In the listing that follows, count the lines that include "truth", and answer with the total alone.

+++

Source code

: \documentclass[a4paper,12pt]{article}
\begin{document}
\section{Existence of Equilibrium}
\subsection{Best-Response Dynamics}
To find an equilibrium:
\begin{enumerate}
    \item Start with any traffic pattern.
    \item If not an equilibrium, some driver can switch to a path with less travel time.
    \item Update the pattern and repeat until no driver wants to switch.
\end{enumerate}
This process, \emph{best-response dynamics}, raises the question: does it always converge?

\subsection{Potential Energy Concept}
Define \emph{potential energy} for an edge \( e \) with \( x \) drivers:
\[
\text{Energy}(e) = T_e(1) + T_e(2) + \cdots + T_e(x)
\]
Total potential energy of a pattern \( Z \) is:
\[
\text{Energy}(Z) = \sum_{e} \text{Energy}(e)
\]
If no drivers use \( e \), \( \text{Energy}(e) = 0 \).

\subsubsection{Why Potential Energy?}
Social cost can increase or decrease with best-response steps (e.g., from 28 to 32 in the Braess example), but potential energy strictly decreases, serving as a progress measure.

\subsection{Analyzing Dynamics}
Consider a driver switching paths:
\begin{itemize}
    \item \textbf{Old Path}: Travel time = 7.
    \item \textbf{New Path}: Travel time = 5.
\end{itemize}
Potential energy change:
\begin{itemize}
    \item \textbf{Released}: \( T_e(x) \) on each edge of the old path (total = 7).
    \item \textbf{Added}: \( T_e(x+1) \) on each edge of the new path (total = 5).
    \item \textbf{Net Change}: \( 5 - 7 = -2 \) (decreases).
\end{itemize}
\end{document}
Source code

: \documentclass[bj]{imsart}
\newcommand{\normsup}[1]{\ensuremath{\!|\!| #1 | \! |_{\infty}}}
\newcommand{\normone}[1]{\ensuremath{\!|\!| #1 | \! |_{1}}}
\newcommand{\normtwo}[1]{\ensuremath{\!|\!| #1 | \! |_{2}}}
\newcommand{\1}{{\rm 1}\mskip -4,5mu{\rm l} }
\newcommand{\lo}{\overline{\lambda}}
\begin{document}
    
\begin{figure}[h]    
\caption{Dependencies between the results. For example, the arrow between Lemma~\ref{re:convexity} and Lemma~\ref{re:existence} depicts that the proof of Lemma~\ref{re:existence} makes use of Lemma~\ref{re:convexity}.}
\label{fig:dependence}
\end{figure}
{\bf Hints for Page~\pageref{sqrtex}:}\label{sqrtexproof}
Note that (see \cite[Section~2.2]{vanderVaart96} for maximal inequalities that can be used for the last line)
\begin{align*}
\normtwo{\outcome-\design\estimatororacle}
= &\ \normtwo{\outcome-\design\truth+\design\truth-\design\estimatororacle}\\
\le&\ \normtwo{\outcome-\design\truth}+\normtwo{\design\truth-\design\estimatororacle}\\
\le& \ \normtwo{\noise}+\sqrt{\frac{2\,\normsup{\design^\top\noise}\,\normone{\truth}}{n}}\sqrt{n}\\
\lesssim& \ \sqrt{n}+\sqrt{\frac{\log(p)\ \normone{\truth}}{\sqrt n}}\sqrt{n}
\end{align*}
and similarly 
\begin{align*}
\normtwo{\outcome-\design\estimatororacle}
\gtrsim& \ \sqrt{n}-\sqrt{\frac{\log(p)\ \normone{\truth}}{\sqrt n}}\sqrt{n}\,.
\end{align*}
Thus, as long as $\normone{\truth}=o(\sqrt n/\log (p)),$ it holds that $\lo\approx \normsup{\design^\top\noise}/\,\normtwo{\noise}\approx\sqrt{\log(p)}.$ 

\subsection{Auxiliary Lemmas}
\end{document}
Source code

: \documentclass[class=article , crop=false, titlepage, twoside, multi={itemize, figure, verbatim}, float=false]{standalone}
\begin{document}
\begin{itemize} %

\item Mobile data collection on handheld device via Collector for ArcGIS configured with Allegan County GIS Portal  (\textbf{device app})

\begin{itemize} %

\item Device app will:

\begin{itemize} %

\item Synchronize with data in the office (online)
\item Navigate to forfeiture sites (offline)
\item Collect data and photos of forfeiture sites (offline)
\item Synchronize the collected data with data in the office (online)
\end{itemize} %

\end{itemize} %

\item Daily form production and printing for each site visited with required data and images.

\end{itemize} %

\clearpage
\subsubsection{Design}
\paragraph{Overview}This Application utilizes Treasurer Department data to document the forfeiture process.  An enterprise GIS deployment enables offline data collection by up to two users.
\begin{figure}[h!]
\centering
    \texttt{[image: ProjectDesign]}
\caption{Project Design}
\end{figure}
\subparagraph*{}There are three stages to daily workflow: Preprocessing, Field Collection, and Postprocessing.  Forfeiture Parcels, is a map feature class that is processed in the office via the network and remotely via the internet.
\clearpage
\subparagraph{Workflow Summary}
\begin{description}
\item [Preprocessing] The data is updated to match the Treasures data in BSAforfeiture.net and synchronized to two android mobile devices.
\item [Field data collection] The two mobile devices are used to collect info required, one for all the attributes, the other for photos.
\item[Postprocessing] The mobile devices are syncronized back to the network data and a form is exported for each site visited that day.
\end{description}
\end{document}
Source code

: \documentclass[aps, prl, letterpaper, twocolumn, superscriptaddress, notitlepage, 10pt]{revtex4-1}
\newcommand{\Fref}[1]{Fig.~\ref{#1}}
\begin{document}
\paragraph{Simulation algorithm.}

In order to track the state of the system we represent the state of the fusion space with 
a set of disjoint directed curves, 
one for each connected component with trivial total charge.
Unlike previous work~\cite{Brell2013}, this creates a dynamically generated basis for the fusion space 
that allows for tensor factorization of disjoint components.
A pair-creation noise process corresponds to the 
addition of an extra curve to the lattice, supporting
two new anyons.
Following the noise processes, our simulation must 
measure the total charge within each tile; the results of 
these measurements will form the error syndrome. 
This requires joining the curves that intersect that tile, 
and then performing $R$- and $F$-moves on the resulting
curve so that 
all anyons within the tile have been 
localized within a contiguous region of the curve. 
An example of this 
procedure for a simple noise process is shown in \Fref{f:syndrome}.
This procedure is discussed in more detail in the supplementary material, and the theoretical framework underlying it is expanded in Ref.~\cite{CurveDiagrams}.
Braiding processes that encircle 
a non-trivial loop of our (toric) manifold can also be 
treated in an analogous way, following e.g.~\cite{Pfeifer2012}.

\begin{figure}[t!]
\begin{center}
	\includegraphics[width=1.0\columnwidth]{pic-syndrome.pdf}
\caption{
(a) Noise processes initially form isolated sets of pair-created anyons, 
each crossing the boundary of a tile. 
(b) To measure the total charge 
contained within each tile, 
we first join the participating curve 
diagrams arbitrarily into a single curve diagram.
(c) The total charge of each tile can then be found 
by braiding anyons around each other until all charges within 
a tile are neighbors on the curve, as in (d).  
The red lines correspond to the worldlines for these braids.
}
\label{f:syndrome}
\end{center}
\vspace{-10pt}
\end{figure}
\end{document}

+++

_Exercise answer:_ 6